Segment Open

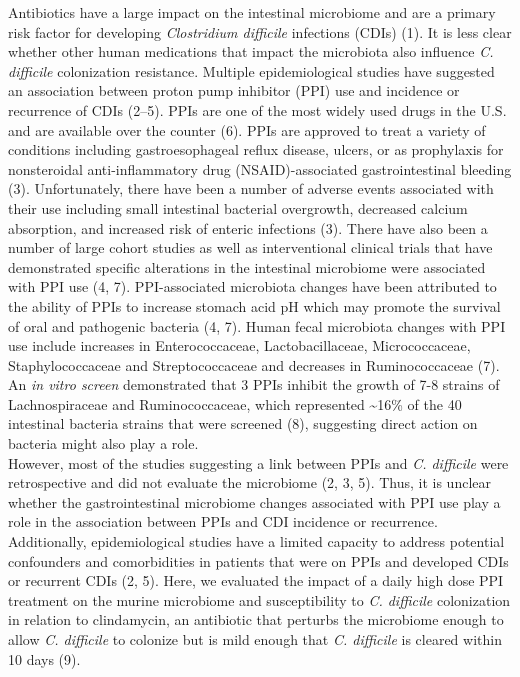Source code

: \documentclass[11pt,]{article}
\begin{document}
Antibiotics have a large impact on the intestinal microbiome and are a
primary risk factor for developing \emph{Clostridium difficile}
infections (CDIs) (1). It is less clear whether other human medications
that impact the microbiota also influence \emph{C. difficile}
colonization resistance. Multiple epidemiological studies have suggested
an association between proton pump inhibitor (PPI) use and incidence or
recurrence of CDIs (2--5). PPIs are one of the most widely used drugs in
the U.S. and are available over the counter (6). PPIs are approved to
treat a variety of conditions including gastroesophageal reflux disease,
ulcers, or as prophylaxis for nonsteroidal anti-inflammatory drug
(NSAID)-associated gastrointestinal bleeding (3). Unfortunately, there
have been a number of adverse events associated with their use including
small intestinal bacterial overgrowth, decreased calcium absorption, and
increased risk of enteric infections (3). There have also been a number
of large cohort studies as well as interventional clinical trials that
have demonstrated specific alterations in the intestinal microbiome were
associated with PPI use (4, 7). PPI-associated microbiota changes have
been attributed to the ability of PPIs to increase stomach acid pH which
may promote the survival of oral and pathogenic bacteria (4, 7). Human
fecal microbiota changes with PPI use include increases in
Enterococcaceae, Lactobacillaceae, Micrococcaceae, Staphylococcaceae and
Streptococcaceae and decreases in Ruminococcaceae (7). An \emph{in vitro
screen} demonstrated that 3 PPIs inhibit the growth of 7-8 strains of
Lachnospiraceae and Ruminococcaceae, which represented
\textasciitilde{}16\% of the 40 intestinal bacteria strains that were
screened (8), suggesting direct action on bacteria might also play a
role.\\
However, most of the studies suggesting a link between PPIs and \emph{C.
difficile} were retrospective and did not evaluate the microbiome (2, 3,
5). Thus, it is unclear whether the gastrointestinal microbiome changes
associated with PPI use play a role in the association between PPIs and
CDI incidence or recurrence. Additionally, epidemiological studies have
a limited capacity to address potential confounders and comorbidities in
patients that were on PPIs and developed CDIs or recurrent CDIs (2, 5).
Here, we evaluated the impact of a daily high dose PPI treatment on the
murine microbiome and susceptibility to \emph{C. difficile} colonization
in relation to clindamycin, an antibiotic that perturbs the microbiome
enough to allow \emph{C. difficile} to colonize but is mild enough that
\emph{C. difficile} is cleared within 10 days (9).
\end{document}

Segment Closed
Segment Open

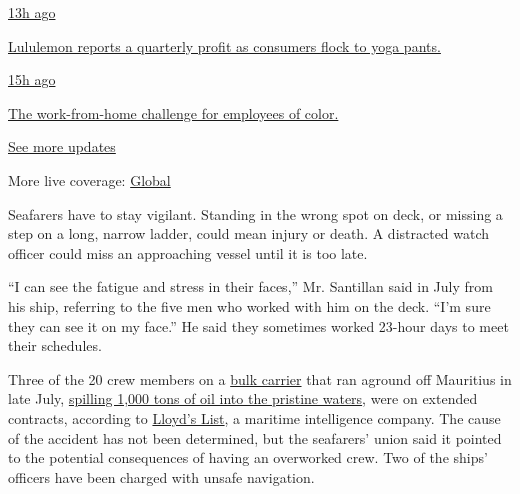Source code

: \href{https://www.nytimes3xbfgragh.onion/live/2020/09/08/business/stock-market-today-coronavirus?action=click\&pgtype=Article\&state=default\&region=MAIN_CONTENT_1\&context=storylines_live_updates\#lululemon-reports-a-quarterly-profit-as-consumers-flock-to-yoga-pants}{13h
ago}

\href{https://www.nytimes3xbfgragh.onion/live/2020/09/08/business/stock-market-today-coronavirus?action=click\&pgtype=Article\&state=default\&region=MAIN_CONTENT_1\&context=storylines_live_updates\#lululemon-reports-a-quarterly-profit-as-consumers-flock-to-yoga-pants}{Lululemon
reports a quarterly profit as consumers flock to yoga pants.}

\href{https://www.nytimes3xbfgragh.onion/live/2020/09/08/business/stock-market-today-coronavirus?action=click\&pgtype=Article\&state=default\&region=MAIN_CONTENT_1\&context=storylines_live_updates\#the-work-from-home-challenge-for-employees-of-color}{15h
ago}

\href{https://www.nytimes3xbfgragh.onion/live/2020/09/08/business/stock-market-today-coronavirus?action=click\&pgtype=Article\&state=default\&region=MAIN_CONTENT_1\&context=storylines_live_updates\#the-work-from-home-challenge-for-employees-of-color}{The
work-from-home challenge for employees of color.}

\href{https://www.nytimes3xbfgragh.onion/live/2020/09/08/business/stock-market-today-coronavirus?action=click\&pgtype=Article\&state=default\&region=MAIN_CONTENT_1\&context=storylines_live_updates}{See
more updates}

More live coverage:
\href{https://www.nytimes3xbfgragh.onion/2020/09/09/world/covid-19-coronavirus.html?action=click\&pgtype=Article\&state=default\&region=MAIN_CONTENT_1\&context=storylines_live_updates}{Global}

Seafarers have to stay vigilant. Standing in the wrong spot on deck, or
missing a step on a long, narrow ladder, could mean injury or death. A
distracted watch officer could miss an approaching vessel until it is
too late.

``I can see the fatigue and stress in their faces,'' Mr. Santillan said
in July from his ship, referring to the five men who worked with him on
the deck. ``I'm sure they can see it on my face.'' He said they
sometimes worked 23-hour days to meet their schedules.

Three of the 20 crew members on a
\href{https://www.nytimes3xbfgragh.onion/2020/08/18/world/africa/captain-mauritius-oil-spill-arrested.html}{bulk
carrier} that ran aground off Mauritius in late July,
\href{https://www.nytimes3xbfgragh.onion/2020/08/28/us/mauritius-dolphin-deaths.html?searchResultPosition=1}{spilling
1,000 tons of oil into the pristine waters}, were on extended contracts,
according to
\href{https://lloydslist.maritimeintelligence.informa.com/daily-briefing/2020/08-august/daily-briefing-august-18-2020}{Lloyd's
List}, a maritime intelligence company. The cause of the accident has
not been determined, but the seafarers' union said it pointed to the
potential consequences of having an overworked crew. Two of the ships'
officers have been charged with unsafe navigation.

Segment Closed

Work instructions> Taking the entries above, write out exactly each line from the one holding "fecal microbiota changes" to the one holding "7-8 strains of", both included, and stop there.

Written answer>
fecal microbiota changes with PPI use include increases in
Enterococcaceae, Lactobacillaceae, Micrococcaceae, Staphylococcaceae and
Streptococcaceae and decreases in Ruminococcaceae (7). An \emph{in vitro
screen} demonstrated that 3 PPIs inhibit the growth of 7-8 strains of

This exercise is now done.